● TASK TO CARRY OUT: Leaving out the pictures, transcribe all of the records faithfully.

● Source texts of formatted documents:
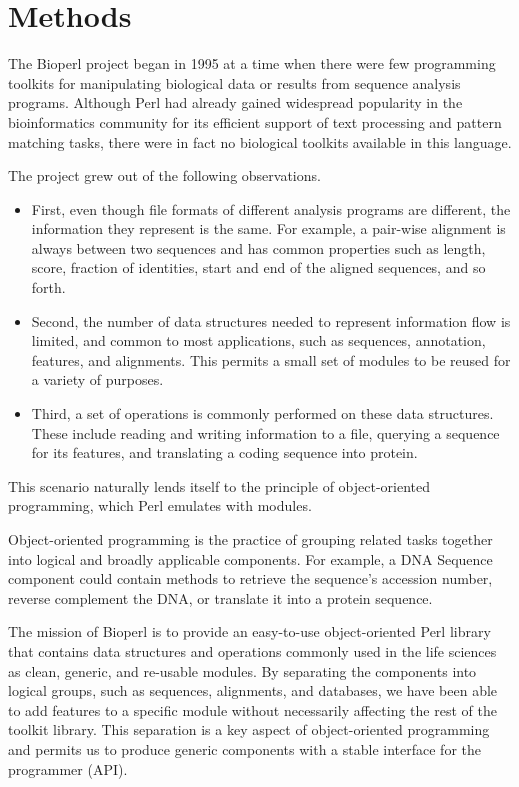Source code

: \documentclass[12pt]{article}
\begin{document}
\section{Methods}

The Bioperl project began in 1995 \cite{chervitz-bits} at a time when
there were few programming toolkits for manipulating biological data
or results from sequence analysis programs.  Although Perl had already
gained widespread popularity in the bioinformatics community for its
efficient support of text processing and pattern matching tasks, there
were in fact no biological toolkits available in this language.

The project grew out of the following observations.  
\begin{itemize}

\item First, even though file formats of different analysis programs
are different, the information they represent is the same.  For
example, a pair-wise alignment is always between two sequences and has
common properties such as length, score, fraction of identities, start
and end of the aligned sequences, and so forth.

\item Second, the number of data structures needed to represent
information flow is limited, and common to most applications, such as
sequences, annotation, features, and alignments.  This permits a 
small set of modules to be reused for a variety of purposes.

\item Third, a set of operations is commonly performed on these data
structures.  These include reading and writing information to a file,
querying a sequence for its features, and translating a coding
sequence into protein.

\end{itemize}

This scenario naturally lends itself to the principle of
object-oriented programming, which Perl emulates with modules.

Object-oriented programming is the practice of grouping related tasks
together into logical and broadly applicable components.  For example,
a DNA Sequence component could contain methods to retrieve the
sequence's accession number, reverse complement the DNA, or translate
it into a protein sequence.

The mission of Bioperl is to provide an easy-to-use object-oriented
Perl library that contains data structures and operations commonly
used in the life sciences as clean, generic, and re-usable modules.
By separating the components into logical groups, such as sequences,
alignments, and databases, we have been able to add features to a
specific module without necessarily affecting the rest of the toolkit
library.  This separation is a key aspect of object-oriented
programming and permits us to produce generic components with a stable
interface for the programmer (API).  
\end{document}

● REPLY:
Source code

: \documentclass[12pt]{article}
\begin{document}
\section{Methods}

The Bioperl project began in 1995 \cite{chervitz-bits} at a time when
there were few programming toolkits for manipulating biological data
or results from sequence analysis programs.  Although Perl had already
gained widespread popularity in the bioinformatics community for its
efficient support of text processing and pattern matching tasks, there
were in fact no biological toolkits available in this language.

The project grew out of the following observations.  
\begin{itemize}

\item First, even though file formats of different analysis programs
are different, the information they represent is the same.  For
example, a pair-wise alignment is always between two sequences and has
common properties such as length, score, fraction of identities, start
and end of the aligned sequences, and so forth.

\item Second, the number of data structures needed to represent
information flow is limited, and common to most applications, such as
sequences, annotation, features, and alignments.  This permits a 
small set of modules to be reused for a variety of purposes.

\item Third, a set of operations is commonly performed on these data
structures.  These include reading and writing information to a file,
querying a sequence for its features, and translating a coding
sequence into protein.

\end{itemize}

This scenario naturally lends itself to the principle of
object-oriented programming, which Perl emulates with modules.

Object-oriented programming is the practice of grouping related tasks
together into logical and broadly applicable components.  For example,
a DNA Sequence component could contain methods to retrieve the
sequence's accession number, reverse complement the DNA, or translate
it into a protein sequence.

The mission of Bioperl is to provide an easy-to-use object-oriented
Perl library that contains data structures and operations commonly
used in the life sciences as clean, generic, and re-usable modules.
By separating the components into logical groups, such as sequences,
alignments, and databases, we have been able to add features to a
specific module without necessarily affecting the rest of the toolkit
library.  This separation is a key aspect of object-oriented
programming and permits us to produce generic components with a stable
interface for the programmer (API).  
\end{document}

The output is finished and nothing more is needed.